__PROBLEM STATEMENT__
Write out all of the records below precisely as given, omitting the images.

Saved data entries
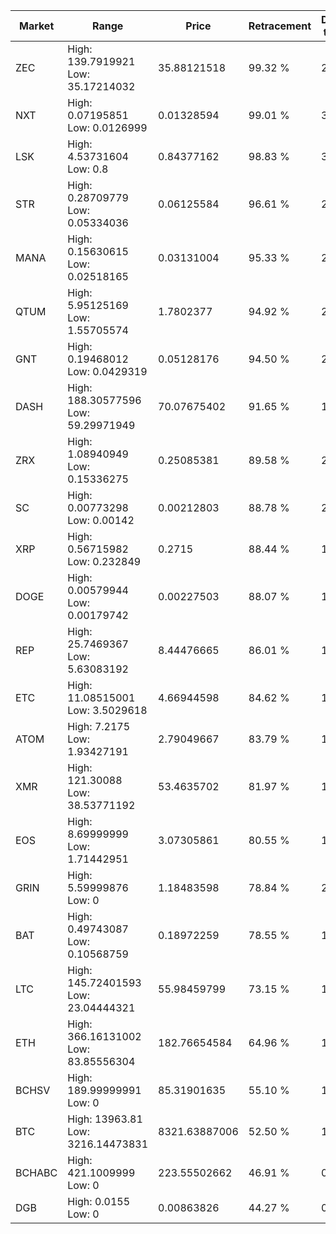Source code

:| Market | Range | Price| Retracement | Doubles to 50% |
| --- | --- | --- | --- | --- |
| ZEC | High: 139.7919921<br />Low: 35.17214032 | 35.88121518 | 99.32 % | 2.44 |
| NXT | High: 0.07195851<br />Low: 0.0126999 | 0.01328594 | 99.01 % | 3.19 |
| LSK | High: 4.53731604<br />Low: 0.8 | 0.84377162 | 98.83 % | 3.16 |
| STR | High: 0.28709779<br />Low: 0.05334036 | 0.06125584 | 96.61 % | 2.78 |
| MANA | High: 0.15630615<br />Low: 0.02518165 | 0.03131004 | 95.33 % | 2.90 |
| QTUM | High: 5.95125169<br />Low: 1.55705574 | 1.7802377 | 94.92 % | 2.11 |
| GNT | High: 0.19468012<br />Low: 0.0429319 | 0.05128176 | 94.50 % | 2.32 |
| DASH | High: 188.30577596<br />Low: 59.29971949 | 70.07675402 | 91.65 % | 1.77 |
| ZRX | High: 1.08940949<br />Low: 0.15336275 | 0.25085381 | 89.58 % | 2.48 |
| SC | High: 0.00773298<br />Low: 0.00142 | 0.00212803 | 88.78 % | 2.15 |
| XRP | High: 0.56715982<br />Low: 0.232849 | 0.2715 | 88.44 % | 1.47 |
| DOGE | High: 0.00579944<br />Low: 0.00179742 | 0.00227503 | 88.07 % | 1.67 |
| REP | High: 25.7469367<br />Low: 5.63083192 | 8.44476665 | 86.01 % | 1.86 |
| ETC | High: 11.08515001<br />Low: 3.5029618 | 4.66944598 | 84.62 % | 1.56 |
| ATOM | High: 7.2175<br />Low: 1.93427191 | 2.79049667 | 83.79 % | 1.64 |
| XMR | High: 121.30088<br />Low: 38.53771192 | 53.4635702 | 81.97 % | 1.49 |
| EOS | High: 8.69999999<br />Low: 1.71442951 | 3.07305861 | 80.55 % | 1.69 |
| GRIN | High: 5.59999876<br />Low: 0 | 1.18483598 | 78.84 % | 2.36 |
| BAT | High: 0.49743087<br />Low: 0.10568759 | 0.18972259 | 78.55 % | 1.59 |
| LTC | High: 145.72401593<br />Low: 23.04444321 | 55.98459799 | 73.15 % | 1.51 |
| ETH | High: 366.16131002<br />Low: 83.85556304 | 182.76654584 | 64.96 % | 1.23 |
| BCHSV | High: 189.99999991<br />Low: 0 | 85.31901635 | 55.10 % | 1.11 |
| BTC | High: 13963.81<br />Low: 3216.14473831 | 8321.63887006 | 52.50 % | 1.03 |
| BCHABC | High: 421.1009999<br />Low: 0 | 223.55502662 | 46.91 % | 0.00 |
| DGB | High: 0.0155<br />Low: 0 | 0.00863826 | 44.27 % | 0.00 |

__FINISHED TASK__
Source code

:| Market | Range | Price| Retracement | Doubles to 50% |
| --- | --- | --- | --- | --- |
| ZEC | High: 139.7919921<br />Low: 35.17214032 | 35.88121518 | 99.32 % | 2.44 |
| NXT | High: 0.07195851<br />Low: 0.0126999 | 0.01328594 | 99.01 % | 3.19 |
| LSK | High: 4.53731604<br />Low: 0.8 | 0.84377162 | 98.83 % | 3.16 |
| STR | High: 0.28709779<br />Low: 0.05334036 | 0.06125584 | 96.61 % | 2.78 |
| MANA | High: 0.15630615<br />Low: 0.02518165 | 0.03131004 | 95.33 % | 2.90 |
| QTUM | High: 5.95125169<br />Low: 1.55705574 | 1.7802377 | 94.92 % | 2.11 |
| GNT | High: 0.19468012<br />Low: 0.0429319 | 0.05128176 | 94.50 % | 2.32 |
| DASH | High: 188.30577596<br />Low: 59.29971949 | 70.07675402 | 91.65 % | 1.77 |
| ZRX | High: 1.08940949<br />Low: 0.15336275 | 0.25085381 | 89.58 % | 2.48 |
| SC | High: 0.00773298<br />Low: 0.00142 | 0.00212803 | 88.78 % | 2.15 |
| XRP | High: 0.56715982<br />Low: 0.232849 | 0.2715 | 88.44 % | 1.47 |
| DOGE | High: 0.00579944<br />Low: 0.00179742 | 0.00227503 | 88.07 % | 1.67 |
| REP | High: 25.7469367<br />Low: 5.63083192 | 8.44476665 | 86.01 % | 1.86 |
| ETC | High: 11.08515001<br />Low: 3.5029618 | 4.66944598 | 84.62 % | 1.56 |
| ATOM | High: 7.2175<br />Low: 1.93427191 | 2.79049667 | 83.79 % | 1.64 |
| XMR | High: 121.30088<br />Low: 38.53771192 | 53.4635702 | 81.97 % | 1.49 |
| EOS | High: 8.69999999<br />Low: 1.71442951 | 3.07305861 | 80.55 % | 1.69 |
| GRIN | High: 5.59999876<br />Low: 0 | 1.18483598 | 78.84 % | 2.36 |
| BAT | High: 0.49743087<br />Low: 0.10568759 | 0.18972259 | 78.55 % | 1.59 |
| LTC | High: 145.72401593<br />Low: 23.04444321 | 55.98459799 | 73.15 % | 1.51 |
| ETH | High: 366.16131002<br />Low: 83.85556304 | 182.76654584 | 64.96 % | 1.23 |
| BCHSV | High: 189.99999991<br />Low: 0 | 85.31901635 | 55.10 % | 1.11 |
| BTC | High: 13963.81<br />Low: 3216.14473831 | 8321.63887006 | 52.50 % | 1.03 |
| BCHABC | High: 421.1009999<br />Low: 0 | 223.55502662 | 46.91 % | 0.00 |
| DGB | High: 0.0155<br />Low: 0 | 0.00863826 | 44.27 % | 0.00 |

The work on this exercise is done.